## [REQUIRED ACTION]
Since only the written part is wanted, repeat the records exactly and omit the pictures.

## [DATA EXTRACTS]
Segment Open
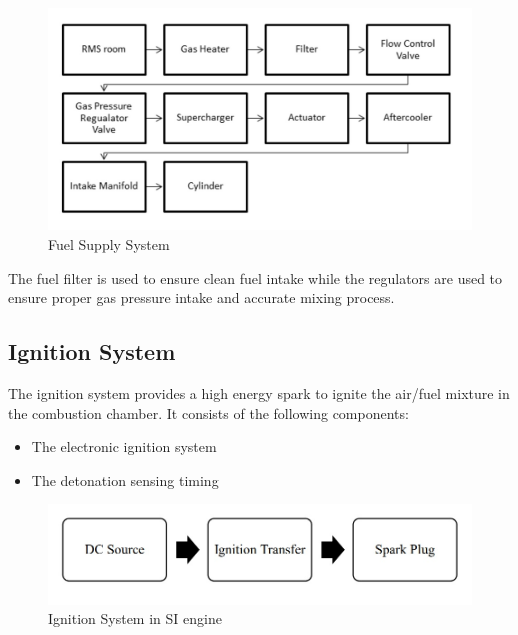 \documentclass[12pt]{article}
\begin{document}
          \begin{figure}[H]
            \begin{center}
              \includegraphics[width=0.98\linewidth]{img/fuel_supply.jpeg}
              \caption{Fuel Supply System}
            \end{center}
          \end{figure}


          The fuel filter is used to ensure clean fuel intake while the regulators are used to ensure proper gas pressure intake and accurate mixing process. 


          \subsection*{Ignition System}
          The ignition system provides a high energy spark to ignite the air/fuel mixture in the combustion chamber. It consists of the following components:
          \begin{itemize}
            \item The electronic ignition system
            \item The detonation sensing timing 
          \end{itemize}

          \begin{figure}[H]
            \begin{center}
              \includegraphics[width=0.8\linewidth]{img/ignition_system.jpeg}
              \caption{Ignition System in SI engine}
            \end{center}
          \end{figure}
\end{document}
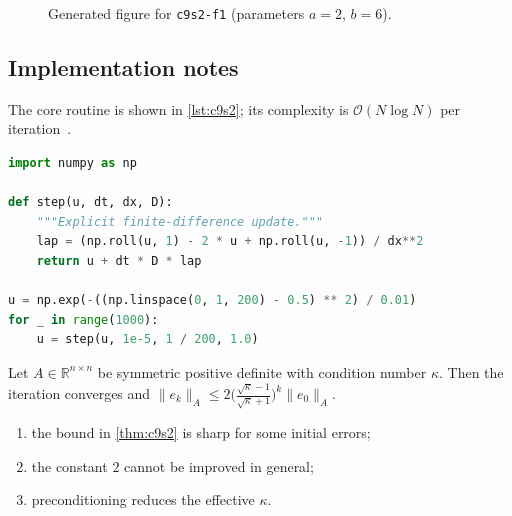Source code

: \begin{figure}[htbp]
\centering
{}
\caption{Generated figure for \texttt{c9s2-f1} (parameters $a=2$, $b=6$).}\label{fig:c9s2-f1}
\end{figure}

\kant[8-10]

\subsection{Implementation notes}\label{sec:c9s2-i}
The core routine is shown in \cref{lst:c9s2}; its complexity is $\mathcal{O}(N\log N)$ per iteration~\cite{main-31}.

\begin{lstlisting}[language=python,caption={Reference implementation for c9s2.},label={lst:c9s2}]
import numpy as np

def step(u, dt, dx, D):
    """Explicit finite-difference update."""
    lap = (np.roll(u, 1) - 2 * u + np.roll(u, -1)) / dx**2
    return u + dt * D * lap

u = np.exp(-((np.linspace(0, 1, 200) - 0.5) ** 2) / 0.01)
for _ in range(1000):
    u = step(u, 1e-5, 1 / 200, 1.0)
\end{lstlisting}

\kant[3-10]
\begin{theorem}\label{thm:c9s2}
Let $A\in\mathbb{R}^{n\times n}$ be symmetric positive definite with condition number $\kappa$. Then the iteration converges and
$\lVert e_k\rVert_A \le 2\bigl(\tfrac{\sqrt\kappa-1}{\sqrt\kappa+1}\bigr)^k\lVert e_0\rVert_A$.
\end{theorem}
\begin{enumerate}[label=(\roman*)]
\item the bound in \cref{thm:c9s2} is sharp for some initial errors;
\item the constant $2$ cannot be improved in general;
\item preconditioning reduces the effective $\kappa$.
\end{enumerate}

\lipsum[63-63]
Segment Closed
## [RESPONSE]
 \documentclass[12pt]{article}
\begin{document}
          \begin{figure}[H]
            \begin{center}
              \includegraphics[width=0.98\linewidth]{img/fuel_supply.jpeg}
              \caption{Fuel Supply System}
            \end{center}
          \end{figure}


          The fuel filter is used to ensure clean fuel intake while the regulators are used to ensure proper gas pressure intake and accurate mixing process. 


          \subsection*{Ignition System}
          The ignition system provides a high energy spark to ignite the air/fuel mixture in the combustion chamber. It consists of the following components:
          \begin{itemize}
            \item The electronic ignition system
            \item The detonation sensing timing 
          \end{itemize}

          \begin{figure}[H]
            \begin{center}
              \includegraphics[width=0.8\linewidth]{img/ignition_system.jpeg}
              \caption{Ignition System in SI engine}
            \end{center}
          \end{figure}
\end{document}
Source code

: \begin{figure}[htbp]
\centering
{}
\caption{Generated figure for \texttt{c9s2-f1} (parameters $a=2$, $b=6$).}\label{fig:c9s2-f1}
\end{figure}

\kant[8-10]

\subsection{Implementation notes}\label{sec:c9s2-i}
The core routine is shown in \cref{lst:c9s2}; its complexity is $\mathcal{O}(N\log N)$ per iteration~\cite{main-31}.

\begin{lstlisting}[language=python,caption={Reference implementation for c9s2.},label={lst:c9s2}]
import numpy as np

def step(u, dt, dx, D):
    """Explicit finite-difference update."""
    lap = (np.roll(u, 1) - 2 * u + np.roll(u, -1)) / dx**2
    return u + dt * D * lap

u = np.exp(-((np.linspace(0, 1, 200) - 0.5) ** 2) / 0.01)
for _ in range(1000):
    u = step(u, 1e-5, 1 / 200, 1.0)
\end{lstlisting}

\kant[3-10]
\begin{theorem}\label{thm:c9s2}
Let $A\in\mathbb{R}^{n\times n}$ be symmetric positive definite with condition number $\kappa$. Then the iteration converges and
$\lVert e_k\rVert_A \le 2\bigl(\tfrac{\sqrt\kappa-1}{\sqrt\kappa+1}\bigr)^k\lVert e_0\rVert_A$.
\end{theorem}
\begin{enumerate}[label=(\roman*)]
\item the bound in \cref{thm:c9s2} is sharp for some initial errors;
\item the constant $2$ cannot be improved in general;
\item preconditioning reduces the effective $\kappa$.
\end{enumerate}

\lipsum[63-63]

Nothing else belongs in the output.